Research has shown that writing thoughts out can relax your mind. Sometimes we focus on thoughts to remember them, which can be annoying when they become so insistent that they create anxiety; writing them out can help you let them go before they take over. What you do with the piece of paper after is entirely up to you, recycle it, journal it, use it for a coaster, whatever works.
The entire month of September is filled with newsletters and emails from the school, work, and the extracurricular activities that the kids are enrolled in. Even if I didn’t have 1,000 things to do in a day, this would overwhelm me. The school newsletters are the worst ones, they use language that tries to guilt parents into enrolling the kids in whatever it is they’re promoting. Whether it’s an after school reading club, the run club, or the weekly hot lunch program, I read them as, “If you don’t do this for your children, you’re a terrible mother.” I’ve stopped feeling this way because not only is it ridiculous, it’s also overwhelming and killing my bank account. We sit down in the summer and decide on which programs we’re going to continue with and which ones we’re axing. If something new pops up that looks feasible then we discuss it as a family and see if it will work for us.
I’ve gotten very good at saying no and meaning it, this applies to work, volunteer duties and school. It’s okay to say no. You can’t commit to everyone and everything that asks, you’ll spread yourself too thin and end up burned out. Choose something comfortable to commit to that fits into your life and won’t tax you too much.

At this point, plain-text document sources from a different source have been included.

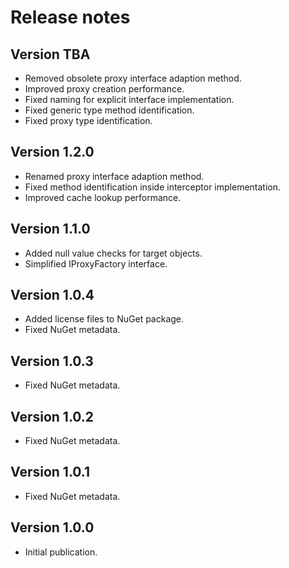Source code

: # Release notes

## Version TBA

* Removed obsolete proxy interface adaption method.
* Improved proxy creation performance.
* Fixed naming for explicit interface implementation.
* Fixed generic type method identification.
* Fixed proxy type identification.

## Version 1.2.0

* Renamed proxy interface adaption method.
* Fixed method identification inside interceptor implementation.
* Improved cache lookup performance.

## Version 1.1.0

* Added null value checks for target objects.
* Simplified IProxyFactory interface.

## Version 1.0.4

* Added license files to NuGet package.
* Fixed NuGet metadata.

## Version 1.0.3

* Fixed NuGet metadata.

## Version 1.0.2

* Fixed NuGet metadata.

## Version 1.0.1

* Fixed NuGet metadata.

## Version 1.0.0

* Initial publication.
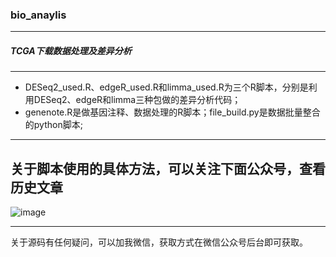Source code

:### bio_anaylis
-----
##### TCGA下载数据处理及差异分析
----
* DESeq2_used.R、edgeR_used.R和limma_used.R为三个R脚本，分别是利用DESeq2、edgeR和limma三种包做的差异分析代码；
* genenote.R是做基因注释、数据处理的R脚本；file_build.py是数据批量整合的python脚本;

---
关于脚本使用的具体方法，可以关注下面公众号，查看历史文章
---
![image](http://chuantu.xyz/t6/702/1569846103x1709417261.jpg)

----
关于源码有任何疑问，可以加我微信，获取方式在微信公众号后台即可获取。
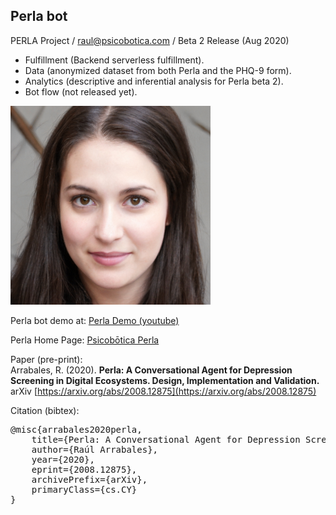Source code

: ## Perla bot
PERLA Project / raul@psicobotica.com / Beta 2 Release (Aug 2020)

- Fulfillment (Backend serverless fulfillment).
- Data (anonymized dataset from both Perla and the PHQ-9 form). 
- Analytics (descriptive and inferential analysis for Perla beta 2). 
- Bot flow (not released yet).

![Perla's face](Perla_320.png)

Perla bot demo at: [Perla Demo (youtube)](https://www.youtube.com/watch?v=1ph-8UHc2IM)

Perla Home Page: [Psicobōtica Perla](https://www.psicobotica.com/productos/psicologia-clinica/psicobotica-perla/)

Paper (pre-print):<br>
Arrabales, R. (2020). **Perla: A Conversational Agent for Depression Screening in Digital Ecosystems. Design, Implementation and Validation.**
arXiv [https://arxiv.org/abs/2008.12875](https://arxiv.org/abs/2008.12875)


Citation (bibtex): 
<pre>
@misc{arrabales2020perla,
    title={Perla: A Conversational Agent for Depression Screening in Digital Ecosystems. Design, Implementation and Validation},
    author={Raúl Arrabales},
    year={2020},
    eprint={2008.12875},
    archivePrefix={arXiv},
    primaryClass={cs.CY}
}
</pre>

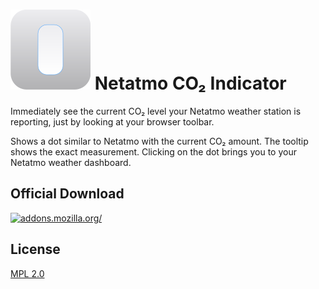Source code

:# ![](icon.svg) Netatmo CO₂ Indicator

Immediately see the current CO₂ level your Netatmo weather station is reporting,
just by looking at your browser toolbar.

Shows a dot similar to Netatmo with the current CO₂ amount. The tooltip shows
the exact measurement. Clicking on the dot brings you to your Netatmo weather dashboard.

## Official Download

[![addons.mozilla.org/](https://addons.cdn.mozilla.net/static/img/addons-buttons/AMO-button_2.png)](https://addons.mozilla.org/firefox/addon/netatmo-co-indicator/?src=external-gh-readme)

## License
[MPL 2.0](/LICENSE)
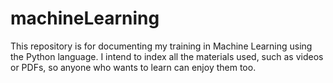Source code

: # machineLearning

This repository is for documenting my training in Machine Learning using the Python language. I intend to index all the materials used, such as videos or PDFs, so anyone who wants to learn can enjoy them too.
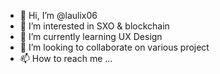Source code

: - 👋 Hi, I’m @laulix06
- 👀 I’m interested in SXO & blockchain
- 🌱 I’m currently learning UX Design
- 💞️ I’m looking to collaborate on various project
- 📫 How to reach me ...

<!---
laulix06/laulix06 is a ✨ special ✨ repository because its `README.md` (this file) appears on your GitHub profile.
You can click the Preview link to take a look at your changes.
--->
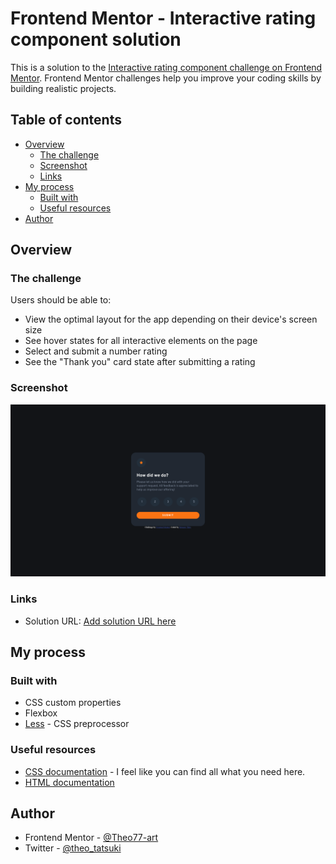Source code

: # Frontend Mentor - Interactive rating component solution

This is a solution to the [Interactive rating component challenge on Frontend Mentor](https://www.frontendmentor.io/challenges/interactive-rating-component-koxpeBUmI). Frontend Mentor challenges help you improve your coding skills by building realistic projects. 

## Table of contents

- [Overview](#overview)
  - [The challenge](#the-challenge)
  - [Screenshot](#screenshot)
  - [Links](#links)
- [My process](#my-process)
  - [Built with](#built-with)
  - [Useful resources](#useful-resources)
- [Author](#author)


## Overview

### The challenge

Users should be able to:

- View the optimal layout for the app depending on their device's screen size
- See hover states for all interactive elements on the page
- Select and submit a number rating
- See the "Thank you" card state after submitting a rating

### Screenshot

![](./screenshot.png)

### Links

- Solution URL: [Add solution URL here](https://your-solution-url.com)

## My process

### Built with

- CSS custom properties
- Flexbox
- [Less](https://lesscss.org/) - CSS preprocessor

### Useful resources

- [CSS documentation](https://developer.mozilla.org/en-US/docs/Web/CSS) - I feel like you can find all what you need here.
- [HTML documentation](https://developer.mozilla.org/en-US/docs/Web/HTML)


## Author

- Frontend Mentor - [@Theo77-art](https://www.frontendmentor.io/profile/Theo77-art)
- Twitter - [@theo_tatsuki](https://twitter.com/theo_tatsuki)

This is the big one for me, and it includes everything from scheduling Me Time to preparing for when depression will strike. Once that school bell rings the circus starts; there are parents everywhere and the kids are screeching like little monsters, it is jarring. Being aware of this beforehand is helpful, it’s hard to prepare for a situation where every sense you have is instantly heightened in a very uncomfortable manner, but self-talk works for me here. I know I’m about to step into anarchy when I first walk in, and I have found it helpful to keep telling myself that it won’t last. I don’t hang around to chit-chat or catch up, I leave that business until the second week of school, it’s too much for me. Knowing my limits and adhering to them has saved me from relying on anti-anxiety meds to get me through.

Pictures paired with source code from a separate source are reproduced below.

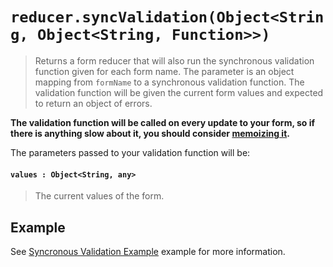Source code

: # `reducer.syncValidation(Object<String, Object<String, Function>>)`

> Returns a form reducer that will also run the synchronous validation function given for each 
form name. The parameter is an object mapping from `formName` to a synchronous validation function.
The validation function will be given the current form values and expected to return an object of
errors.

**The validation function will be called on every update to your form, so if there is anything 
slow about it, you should consider [memoizing it](https://github.com/erikras/lru-memoize).**

The parameters passed to your validation function will be:

#### `values : Object<String, any>`

> The current values of the form.

## Example

See [Syncronous Validation Example](http://redux-form.com/6.0.0-alpha.6/examples/syncValidation) 
example for more information.

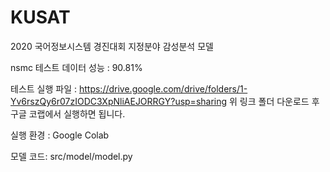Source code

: # KUSAT

2020 국어정보시스템 경진대회 지정분야 감성분석 모델


nsmc 테스트 데이터 성능 : 90.81%


테스트 실행 파일 : https://drive.google.com/drive/folders/1-Yv6rszQy6r07zIODC3XpNliAEJORRGY?usp=sharing
위 링크 폴더 다운로드 후 구글 코랩에서 실행하면 됩니다.



실행 환경 : Google Colab

모델 코드: src/model/model.py
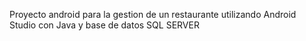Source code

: Proyecto android para la gestion de un restaurante utilizando Android Studio con Java y base de datos SQL SERVER
 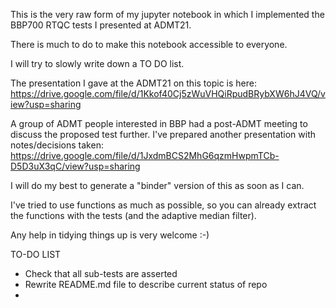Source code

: This is the very raw form of my jupyter notebook in which I implemented the BBP700 RTQC tests I presented at ADMT21.

There is much to do to make this notebook accessible to everyone.

I will try to slowly write down a TO DO list.

The presentation I gave at the ADMT21 on this topic is here: https://drive.google.com/file/d/1Kkof40Cj5zWuVHQiRpudBRybXW6hJ4VQ/view?usp=sharing

A group of ADMT people interested in BBP had a post-ADMT meeting to discuss the proposed test further. I've prepared another presentation with notes/decisions taken: https://drive.google.com/file/d/1JxdmBCS2MhG6qzmHwpmTCb-D5D3uX3qC/view?usp=sharing

I will do my best to generate a "binder" version of this as soon as I can.

I've tried to use functions as much as possible, so you can already extract the functions with the tests (and the adaptive median filter).

Any help in tidying things up is very welcome :-)


TO-DO LIST
- Check that all sub-tests are asserted
- Rewrite README.md file to describe current status of repo 
- 
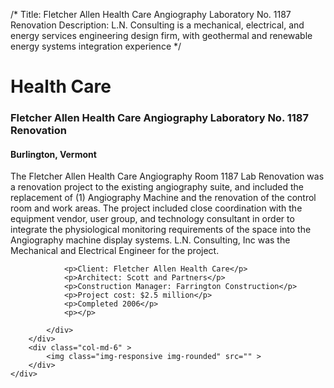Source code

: /*
Title: Fletcher Allen Health Care Angiography Laboratory No. 1187 Renovation
Description: L.N. Consulting is a mechanical, electrical, and energy services engineering design firm, with geothermal and renewable energy systems integration experience
*/

# Health Care

<div>
	<div class="row">
		<div class="col-md-6" >
			<div class="well" >
				<h3>Fletcher Allen Health Care Angiography Laboratory No. 1187 Renovation</h3>
				<h4>Burlington, Vermont</h4>
				<p>
   
   The Fletcher Allen Health Care Angiography Room 1187  Lab Renovation was a renovation project to the existing angiography suite, and included the replacement of (1) Angiography Machine and the renovation of the control room and work areas.  The project included close coordination with the equipment vendor, user group, and technology consultant in order to integrate the physiological monitoring requirements of the space into the Angiography machine display systems.  L.N. Consulting, Inc was the Mechanical and Electrical Engineer for the project.
</p>
				
				<p>Client: Fletcher Allen Health Care</p>
				<p>Architect: Scott and Partners</p>
				<p>Construction Manager: Farrington Construction</p>
				<p>Project cost: $2.5 million</p>
				<p>Completed 2006</p>
				<p></p>
				
			</div>
		</div>
		<div class="col-md-6" >
			<img class="img-responsive img-rounded" src="" >
		</div>
	</div>
</div>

Every year like clockwork I cycle into depression in the fall and I have prepared my family for this. There is a drop off spot at the school where I can pull up and the kids can get out the car and get situated in the morning. If I’m cycling or agitated I do not go into the school to pick the kids up, I can’t deal with the noise. There is a little marshy pond with a bench outside of the schoolyard, this is my safe spot and it has worked brilliantly for us.

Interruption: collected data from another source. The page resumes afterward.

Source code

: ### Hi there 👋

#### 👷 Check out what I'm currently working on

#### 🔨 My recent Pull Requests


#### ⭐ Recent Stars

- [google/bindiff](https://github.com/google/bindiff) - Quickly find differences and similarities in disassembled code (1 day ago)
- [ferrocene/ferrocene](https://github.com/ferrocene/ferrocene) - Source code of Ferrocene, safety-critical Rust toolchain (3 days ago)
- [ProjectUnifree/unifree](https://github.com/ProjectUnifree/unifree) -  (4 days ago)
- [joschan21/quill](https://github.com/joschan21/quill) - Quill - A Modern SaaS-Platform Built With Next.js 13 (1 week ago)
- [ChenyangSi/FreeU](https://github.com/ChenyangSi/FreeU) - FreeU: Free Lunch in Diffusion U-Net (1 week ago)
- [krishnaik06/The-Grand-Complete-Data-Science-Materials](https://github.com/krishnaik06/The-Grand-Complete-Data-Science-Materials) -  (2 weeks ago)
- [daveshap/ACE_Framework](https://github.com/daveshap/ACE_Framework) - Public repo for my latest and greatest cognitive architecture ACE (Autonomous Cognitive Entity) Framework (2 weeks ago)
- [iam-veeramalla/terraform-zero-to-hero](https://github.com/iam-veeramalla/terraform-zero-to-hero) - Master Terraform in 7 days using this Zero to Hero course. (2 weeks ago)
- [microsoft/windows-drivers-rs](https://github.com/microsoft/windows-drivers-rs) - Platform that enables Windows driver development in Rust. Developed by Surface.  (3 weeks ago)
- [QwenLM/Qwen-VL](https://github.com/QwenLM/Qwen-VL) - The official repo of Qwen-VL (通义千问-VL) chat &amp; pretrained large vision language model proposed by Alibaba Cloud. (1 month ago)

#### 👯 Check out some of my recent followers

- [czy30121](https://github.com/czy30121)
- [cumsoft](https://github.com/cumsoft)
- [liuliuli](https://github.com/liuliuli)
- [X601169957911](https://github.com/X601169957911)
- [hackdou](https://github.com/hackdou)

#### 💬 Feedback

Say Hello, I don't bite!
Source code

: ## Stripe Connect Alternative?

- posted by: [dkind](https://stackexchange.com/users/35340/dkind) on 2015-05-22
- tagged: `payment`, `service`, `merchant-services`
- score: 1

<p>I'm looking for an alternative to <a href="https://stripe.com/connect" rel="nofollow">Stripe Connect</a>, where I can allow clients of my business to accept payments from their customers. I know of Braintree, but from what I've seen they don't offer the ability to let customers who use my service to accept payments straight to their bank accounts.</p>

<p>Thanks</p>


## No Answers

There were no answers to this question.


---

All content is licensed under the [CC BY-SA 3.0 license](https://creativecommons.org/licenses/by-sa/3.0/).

Our routines work well for our family but the key for me is to leave room for a little leeway, we can’t schedule everything and I don’t want to confine myself or my kids, but structure and routine are great things to have when managing symptoms of mental illness. Recognizing that not everything is going to fit into neat little boxes is also crucial for me, which is why I like the term, organized chaos. I know my triggers and I know what sets them off but now I know how to handle most of them before they get to that point. Life throws us enough unexpected stuff to deal with and preparing for what we can is actually choosing to take some control over our lives and our illnesses.